Eles ainda são certamente dois modelos fortes na nossa literatura, que se alternam e entremesclam. Em primeiro lugar, ambos são inimitáveis. Quem tentou imitar um ou outro caiu na caricatura ou no ridículo. Embora os estilos sejam muito diferentes, um mais para fora, outro mais para dentro, os dois são autênticas forças-linguagem. O Guimarães é excepcional pelo trançado do dentro e do fora, pela dimensão mítica etc. O Graciliano também tem isso, mas de maneira muito contida, sem o arroubo de tomar o idioma nas mãos e revirá-lo do avesso. A obsessão de Graciliano era pelo corte. Cortar, cortar, cortar. Essa economia verbal, o desejo de extirpar a "matéria gordurosa", como ele mesmo dizia, era a meu ver também uma precaução que ele tinha diante do naturalismo e do romantismo das gerações anteriores, que carregavam em descrições e adjetivos.

Por outro lado ele adorava Eça de Queirós, que era de um excesso verbal impressionante.
Mas o Eça também tinha aquele aspecto ferino, satírico, que encantava o Graciliano. O Eça era tão satírico que até hoje os portugueses não o engolem. O retrato que ele fez de Portugal é uma coisa arrasadora, com as suas figuras acacianas. Por outro lado o Graciliano tem momentos de grande compunção, de pausas contemplativas. Nisso "Vidas Secas" também é uma obra extraordinária: na contenção da linguagem, sem mudanças estruturais, com a mesma sintaxe da língua portuguesa comum, porém depurada, o livro chega a provocar no leitor uma empatia e uma introjeção magníficas.

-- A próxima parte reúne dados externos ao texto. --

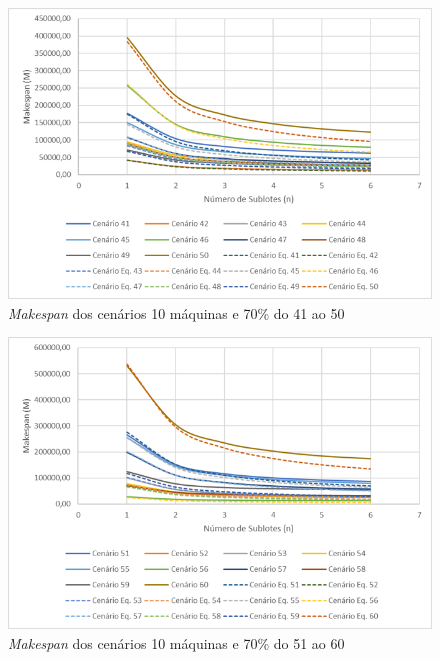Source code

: \begin{figure}[H]
    \centering
     \includegraphics[width=13cm]{Apendices/Figuras/10m70_41-50.png}
     \caption{\textit{Makespan} dos cenários 10 máquinas e 70\% do 41 ao 50}
    \label{fig:10m70_41-50}
\end{figure}

\begin{figure}[H]
    \centering
     \includegraphics[width=13cm]{Apendices/Figuras/10m70_51-60.png}
     \caption{\textit{Makespan} dos cenários 10 máquinas e 70\% do 51 ao 60}
    \label{fig:10m70_51-60}
\end{figure}

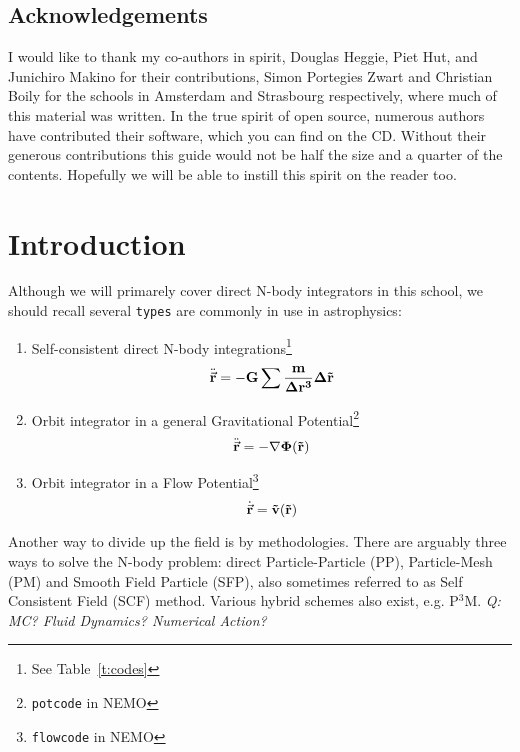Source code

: \section*{Acknowledgements}

I would like to thank my co-authors in spirit, 
Douglas Heggie, Piet Hut, and Junichiro Makino for their contributions, 
Simon Portegies Zwart and Christian Boily for the schools in Amsterdam 
and Strasbourg respectively, where much of this material was written.
In the true spirit of open source, 
numerous authors have contributed their software, which you can find on
the CD. Without their generous contributions this guide would not be
half the size and a quarter of the contents.
Hopefully we will be able to instill this spirit on the reader too.



\chapter                {Introduction}

Although we will primarely cover direct N-body integrators in this school,
we should recall several {\tt types} are commonly in use
in astrophysics:

\begin{enumerate}
\item
Self-consistent direct N-body integrations\footnote{See Table~\ref{t:codes}}
\begin{equation}
    \ddot{\vec{\bf r}} = -G \sum{ {m\over{\Delta r^3}} \Delta \vec{\bf r}}
\end{equation}

\item
Orbit integrator in a general Gravitational Potential\footnote{{\tt potcode} in NEMO}
\begin{equation}
    \ddot{\vec{\bf r}} = -\nabla \Phi(\vec{\bf r})
\end{equation}

\item
Orbit integrator in a Flow Potential\footnote{{\tt flowcode} in NEMO}
\begin{equation}
    \dot{\vec{\bf r}} = \vec{\bf v}(\vec{\bf r})
\end{equation}


\end{enumerate}

Another way to divide up the field is by methodologies. There are arguably
three ways to solve the N-body problem: direct Particle-Particle (PP),
Particle-Mesh (PM) and Smooth Field Particle (SFP), also sometimes 
referred to as Self Consistent Field (SCF) method. Various hybrid schemes
also exist, e.g. P$^3$M.
\smallskip
{\it Q: MC? Fluid Dynamics? Numerical Action?}

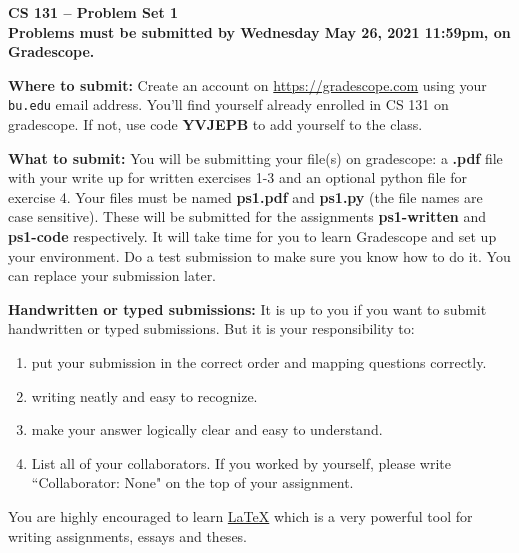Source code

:\documentclass[11pt]{article}
\theoremstyle{definition}
\newcommand{\problemset}[2]{
  \begin{center}
  \Large{\textbf{CS 131 -- Problem Set #1}}\\
  \large{\textbf{Problems must be submitted by #2, on Gradescope.}}
  \end{center}
}
\begin{document}
\problemset{1}{Wednesday May 26, 2021 11:59pm}

\noindent \textbf{Where to submit:}
Create an account on \url{https://gradescope.com} using your \texttt{bu.edu} email address. You'll find yourself already enrolled in CS 131 on gradescope. If not, use code \textbf{YVJEPB} to add yourself to the class. 

\vspace{3mm}

\noindent \textbf{What to submit:} You will be submitting your file(s) on gradescope: a \textbf{.pdf} file with your write up for written exercises 1-3 and an optional python file for exercise 4. Your files must be named \textbf{ps1.pdf} and \textbf{ps1.py} (the file names are case sensitive). These will be submitted for the assignments \textbf{ps1-written} and \textbf{ps1-code} respectively. It will take time for you to learn Gradescope and set up your environment. Do a test submission to make sure you know how to do it. You can replace your submission later.

\vspace{3mm}

\noindent \textbf{Handwritten or typed submissions:} It is up to you if you want to submit handwritten or typed submissions. But it is your responsibility to:
\begin{enumerate}
    \item put your submission in the correct order and mapping questions correctly.
    \item writing neatly and easy to recognize.
    \item  make your answer logically clear and easy to understand.
    \item List all of your collaborators. If you worked by yourself, please write ``Collaborator: None" on the top of your assignment.
\end{enumerate}

\noindent You are highly encouraged to learn \href{https://learn.bu.edu/webapps/blackboard/content/listContentEditable.jsp?content_id=_8778123_1&course_id=_74284_1}{LaTeX} which is a very powerful tool for writing assignments, essays and theses.
\end{document}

É o que Rosa também faz, especialmente naqueles contos do "Corpo de Baile", sobretudo no primeiro, "Campos Gerais". Aí se poderia dizer que os dois trabalham com a linguagem em estado nascente.

E Graciliano atinge esse efeito em "Infância"?
Em "Infância" também há isso, na inter-relação entre o ficcional e o não-ficcional que se transforma numa escrita poética. Aí também você vê a linguagem em estado nascente. Ainda bem que nós temos esses escritores, o que é um certo consolo diante da atual vulgaridade. Mas a verdade é que os bons escritores sempre foram poucos, de contar nos dedos.


Texto Anterior: Memórias de um militante stalinista
Próximo Texto: Todas as coisas à sua vez [Abecedário]
Índice


UOL
Copyright Empresa Folha da Manhã S/A. Todos os direitos reservados. É proibida a reprodução do conteúdo desta página em qualquer meio de comunicação, eletrônico ou impresso, sem autorização escrita da Folhapress.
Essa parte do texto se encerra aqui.